Berikut ini adalah beberapa kondisi yang rentan menderita luka dekubitus :
- Pasien yang harus berbaring dalam kurun waktu lama pasca operasi
- Pasien yang mempunyai keterbatasan gerak atau tidak dapat mengubah posisi sendiri saat berbaring di tempat tidur atau di kursi roda
- Usia diatas 70 tahun, karena lansia cenderung memiliki kulit yang rapuh dan kesulitan mobilitas (kesulitan merubah posisi).
- Merokok
- Obesitas
- Penderita kekurangan energi dan protein
- Pasien yang tidak cukup minum sehingga kulit menjadi kering dan mudah timbul luka.
- Kondisi medis seperti diabetes atau tingginya gula darah sehingga menyebabkan gangguan aliran darah ke kulit.
Panggil Dokter: Layanan Perawatan Luka dari ProSehat
Gejala Luka Dekubitus
Luka dekubitus memiliki gejala yang berbeda-beda tergantung dari tingkat keparahannya. Berikut ini gejala yang dapat dialami penderita luka dekubitus :
- Perubahan warna kulit, misal kemerahan
- Rasa sakit, gatal atau terbakar di area luka
- Kulit tampak terbuka
- Kulit teraba lebih lembut atau lebih kencang di sekitarnya
- Kulit nekrosis atau jaringan mati yang tampak menghitam.
- Tampak nanah atau cairan berwarna hijau dan berbau busuk
- Demam.
Baca Juga: Benarkah Air Liur Manusia Mampu Menyembuhkan Luka?
Pengobatan Luka Dekubitus
Yang paling penting untuk pengobatan luka dekubitus adalah mengurangi tekanan atau gesekan pada luka. Namun apabila jaringan kulit telah mati (nekrosis) yang ditandai dengan tampak luka kehitaman, maka dokter akan mengangkat jaringan kulit yang sudah mati. Berikut adalah beberapa hal yang dapat Sahabat Sehat lakukan untuk mengatasi luka dekubitus :
- Mengubah posisi tubuh secara berkala
Ganti posisi tubuh pasien secara berkala, pindahkan tumpuan berat badan saat pasien berbaring setiap 1-2 jam.

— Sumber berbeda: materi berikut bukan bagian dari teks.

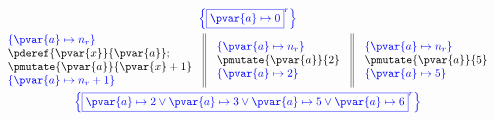 \begin{gather*}
\color{blue} \left\lbrace \boxed{\pvar{a} \mapsto 0}^r \right\rbrace \\
\begin{array}{c || c || c}
\begin{array}{l}
\color{blue} \left\lbrace \pvar{a} \mapsto n_r \right\rbrace \\
\pderef{\pvar{x}}{\pvar{a}}; \\
\pmutate{\pvar{a}}{\pvar{x} + 1} \\
\color{blue} \left\lbrace \pvar{a} \mapsto n_r + 1 \right\rbrace
\end{array}
&
\begin{array}{l}
\color{blue} \left\lbrace \pvar{a} \mapsto n_r \right\rbrace \\
\pmutate{\pvar{a}}{2} \\
\color{blue} \left\lbrace \pvar{a} \mapsto 2 \right\rbrace
\end{array}
&
\begin{array}{l}
\color{blue} \left\lbrace \pvar{a} \mapsto n_r \right\rbrace \\
\pmutate{\pvar{a}}{5} \\
\color{blue} \left\lbrace \pvar{a} \mapsto 5 \right\rbrace
\end{array}
\end{array} \\
\color{blue} \left\lbrace \boxed{\pvar{a} \mapsto 2 \lor \pvar{a} \mapsto 3 \lor \pvar{a} \mapsto 5 \lor \pvar{a} \mapsto 6}^r \right\rbrace
\end{gather*}
\fi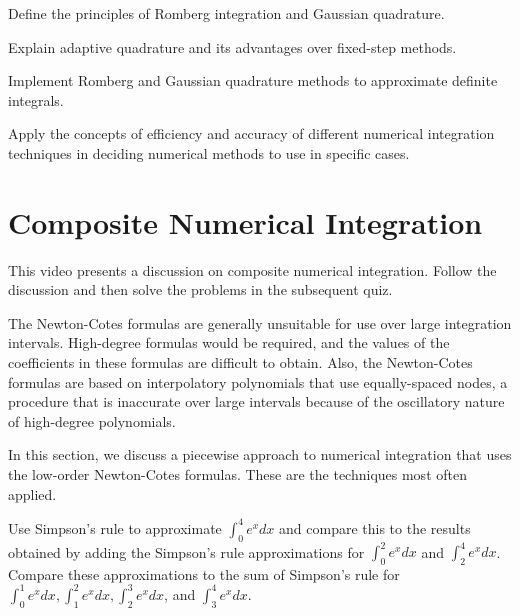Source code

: \begin{mlos}
\item Define the principles of Romberg integration and Gaussian quadrature.
\item Explain adaptive quadrature and its advantages over fixed-step methods.
\item Implement Romberg and Gaussian quadrature methods to approximate definite integrals.
\item Apply the concepts of efficiency and accuracy of different numerical integration techniques in deciding numerical methods to use in specific cases.
\end{mlos}

\section{Composite Numerical Integration}
\videolesson
\begin{selfvideo}[1]
This video presents a discussion on composite numerical integration. Follow the discussion and then solve the problems in the subsequent quiz.
\end{selfvideo}
The Newton-Cotes formulas are generally unsuitable for use over large integration intervals. High-degree formulas would be required, and the values of the coefficients in these formulas are difficult to obtain. Also, the Newton-Cotes formulas are based on interpolatory polynomials that use equally-spaced nodes, a procedure that is inaccurate over large intervals because of the oscillatory nature of high-degree polynomials.

In this section, we discuss a piecewise approach to numerical integration that uses the low-order Newton-Cotes formulas. These are the techniques most often applied.

\begin{example}
Use Simpson's rule to approximate $\int_{0}^{4} e^{x} d x$ and compare this to the results obtained by adding the Simpson's rule approximations for $\int_{0}^{2} e^{x} d x$ and $\int_{2}^{4} e^{x} d x$. Compare these approximations to the sum of Simpson's rule for $\int_{0}^{1} e^{x} d x, \int_{1}^{2} e^{x} d x, \int_{2}^{3} e^{x} d x$, and $\int_{3}^{4} e^{x} d x$.
\end{example}

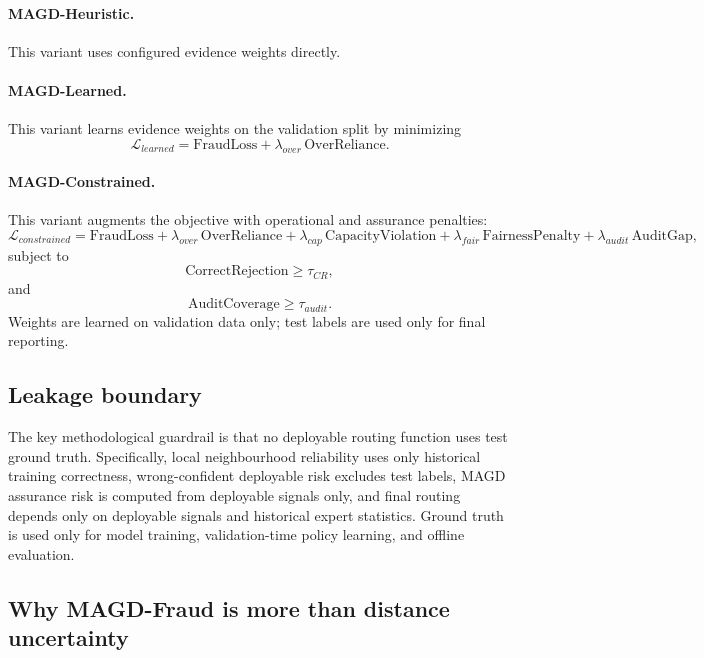 \paragraph{MAGD-Heuristic.}
This variant uses configured evidence weights directly.

\paragraph{MAGD-Learned.}
This variant learns evidence weights on the validation split by minimizing
\begin{equation}
\mathcal{L}_{learned} = \text{FraudLoss} + \lambda_{over}\,\text{OverReliance}.
\end{equation}

\paragraph{MAGD-Constrained.}
This variant augments the objective with operational and assurance penalties:
\begin{equation}
\mathcal{L}_{constrained} =
\text{FraudLoss}
+ \lambda_{over}\,\text{OverReliance}
+ \lambda_{cap}\,\text{CapacityViolation}
+ \lambda_{fair}\,\text{FairnessPenalty}
+ \lambda_{audit}\,\text{AuditGap},
\end{equation}
subject to
\begin{equation}
\text{CorrectRejection} \ge \tau_{CR},
\end{equation}
and
\begin{equation}
\text{AuditCoverage} \ge \tau_{audit}.
\end{equation}
Weights are learned on validation data only; test labels are used only for final reporting.

\subsection{Leakage boundary}

The key methodological guardrail is that no deployable routing function uses test ground truth. Specifically, local neighbourhood reliability uses only historical training correctness, wrong-confident deployable risk excludes test labels, MAGD assurance risk is computed from deployable signals only, and final routing depends only on deployable signals and historical expert statistics. Ground truth is used only for model training, validation-time policy learning, and offline evaluation.

\subsection{Why MAGD-Fraud is more than distance uncertainty}


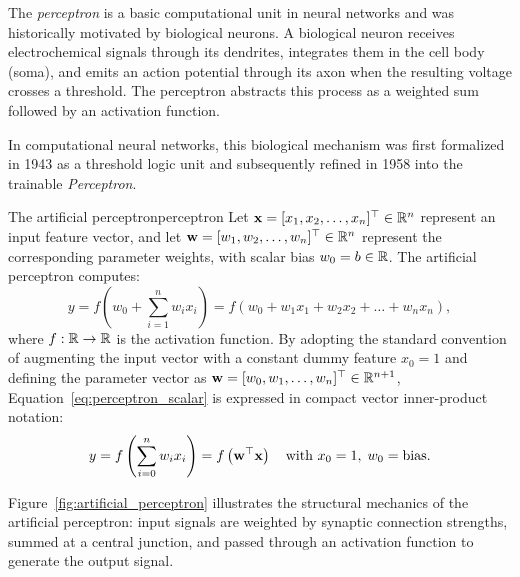 \documentclass[../../main.tex]{subfiles}
\begin{document}
The \emph{perceptron} is a basic computational unit in neural networks and was historically motivated by biological neurons. A biological neuron receives electrochemical signals through its dendrites, integrates them in the cell body (soma), and emits an action potential through its axon when the resulting voltage crosses a threshold. The perceptron abstracts this process as a weighted sum followed by an activation function.

In computational neural networks, this biological mechanism was first formalized in 1943 \cite{mcculloch1943} as a threshold logic unit and subsequently refined in 1958 \cite{rosenblatt1958} into the trainable \emph{Perceptron}.

\begin{definition}{The artificial perceptron}{perceptron}
Let $\vx = [x_1, x_2, \dots, x_n]^\top \in \R^n$ represent an input feature vector, and let $\vw = [w_1, w_2, \dots, w_n]^\top \in \R^n$ represent the corresponding parameter weights, with scalar bias $w_0 = b \in \R$. The artificial perceptron computes:
\begin{equation}
\label{eq:perceptron_scalar}
y = f\left( w_0 + \sum_{i=1}^n w_i x_i \right) = f\left( w_0 + w_1 x_1 + w_2 x_2 + \dots + w_n x_n \right),
\end{equation}
where $f: \R \to \R$ is the activation function. By adopting the standard convention of augmenting the input vector with a constant dummy feature $x_0 = 1$ and defining the parameter vector as $\vw = [w_0, w_1, \dots, w_n]^\top \in \R^{n+1}$, Equation~\eqref{eq:perceptron_scalar} is expressed in compact vector inner-product notation:
\begin{equation}
\label{eq:perceptron_vector}
y = f\left( \sum_{i=0}^n w_i x_i \right) = f\left( \vw^\top \vx \right) \quad \text{with } x_0 = 1, \; w_0 = \text{bias}.
\end{equation}
\end{definition}

Figure~\ref{fig:artificial_perceptron} illustrates the structural mechanics of the artificial perceptron: input signals are weighted by synaptic connection strengths, summed at a central junction, and passed through an activation function to generate the output signal.
\end{document}
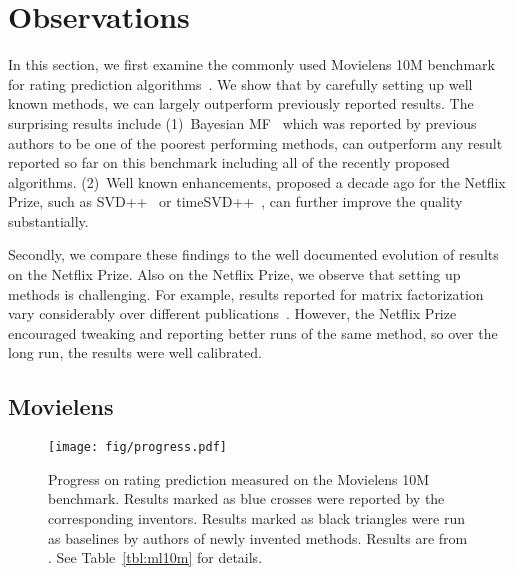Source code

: \documentclass{article}
\begin{document}
\section{Observations}
\label{sec:experiments}

In this section, we first examine the commonly used Movielens 10M benchmark for rating prediction algorithms~\cite{lee:icml13,sedhain:www15,chen:sigir15,zheng:icml16,strub:arxiv16,chen:ijcai16,li:icml16,chen:aaai17,li:nips17,li:www18}.
We show that by carefully setting up well known methods, we can largely outperform previously reported results.
The surprising results include (1)~Bayesian MF~\cite{salakhutdinov:icml08,freudenthaler:nipsws11} which was reported by previous authors to be one of the poorest performing methods, can outperform any result reported so far on this benchmark including all of the recently proposed algorithms.
(2)~Well known enhancements, proposed a decade ago for the Netflix Prize, such as SVD++~\cite{koren:kdd08} or timeSVD++~\cite{koren:kdd09}, can further improve the quality substantially.


Secondly, we compare these findings to the well documented evolution of results on the Netflix Prize.
Also on the Netflix Prize, we observe that setting up methods is challenging.
For example, results reported for matrix factorization vary considerably over different publications~\cite{funksvd,kurucz:kddcup07,lim:kddcup07,takacs:kddcup07,paterek:kddcup07,salakhutdinov:icml08,pilaszy:rs10,bell:progressprize07,zhou:aaim08}.
However, the Netflix Prize encouraged tweaking and reporting better runs of the same method, so over the long run, the results were well calibrated.

\subsection{Movielens}
\label{sec:movielens}


\begin{figure}[t]
    \centering
    \texttt{[image: fig/progress.pdf]}
    \caption{Progress on rating prediction measured on the Movielens 10M benchmark.
    Results marked as blue crosses were reported by the corresponding inventors.
    Results marked as black triangles were run as baselines by authors of newly invented methods.
    Results are from \cite{lee:icml13,sedhain:www15,chen:sigir15,zheng:icml16,strub:arxiv16,chen:ijcai16,li:icml16,chen:aaai17,li:nips17,li:www18}. See Table~\ref{tbl:ml10m} for details.}
    \label{fig:ml10m_progress}
\end{figure}
\end{document}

Gunakan kasur khusus untuk penderita luka dekubitus, yang dapat mengurangi tekanan pada area kulit tertentu dan menjaga aliran udara ke area tersebut tetap baik. Walaupun sudah menggunakan kasur decubitus, posisi pasien tetap harus diubah secara berkala.
- Perawatan luka dekubitus
Jika luka tidak terbuka, maka Sahabat Sehat dianjurkan membersihkan area kulit dengan sabun yang tidak mengandung alkohol maupun pewangi yang kuat kemudian keringkan luka. Namun jika timbul luka terbuka, tutup luka dengan menggunakan perban agar luka tidak terinfeksi dan ganti perban secara berkala.
- Operasi untuk mengangkat jaringan mati
Jaringan kulit mati yang berwarna kehitaman perlu dilakukan dengan cara dilakukan pengangkatan jaringan kulit mati oleh Dokter. Hal ini dilakukan dengan tujuan merangsang pertumbuhan kulit baru.
Baca juga: Jangan Panik! Begini Cara Mengobati Luka Jatuh Pada Anak
Nah Sahabat Sehat, itulah informasi mengenai luka dekubitus serta berbagai kondisi yang rentan menderita dekubitus. Jika Sahabat Sehat membutuhkan layanan vaksinasi, imunisasi anak, layanan medical check up, layanan fisioterapi, pemeriksaan laboratorium, multivitamin, dan produk kesehatan lainnya, segera manfaatkan layanan ProSehat.
Informasi lebih lanjut, silahkan hubungi WA Asisten Kesehatan Maya 08111816800 atau klik /wa.
Ditulis oleh: dr. Jesica Chintia D
Ditinjau oleh: dr. Monica C
Referensi
- Mayo Clinic. Bedsores (pressure ulcers) – Symptoms and causes. USA : Mayo Clinic.
- Aditya S. LUKA AKIBAT TEKANAN (ULKUS DECUBITUS). Indonesia : Harapan Ibu Hospital.
- DerSarkissian C. What Are the Stages of Pressure Sores?. USA : Web MD.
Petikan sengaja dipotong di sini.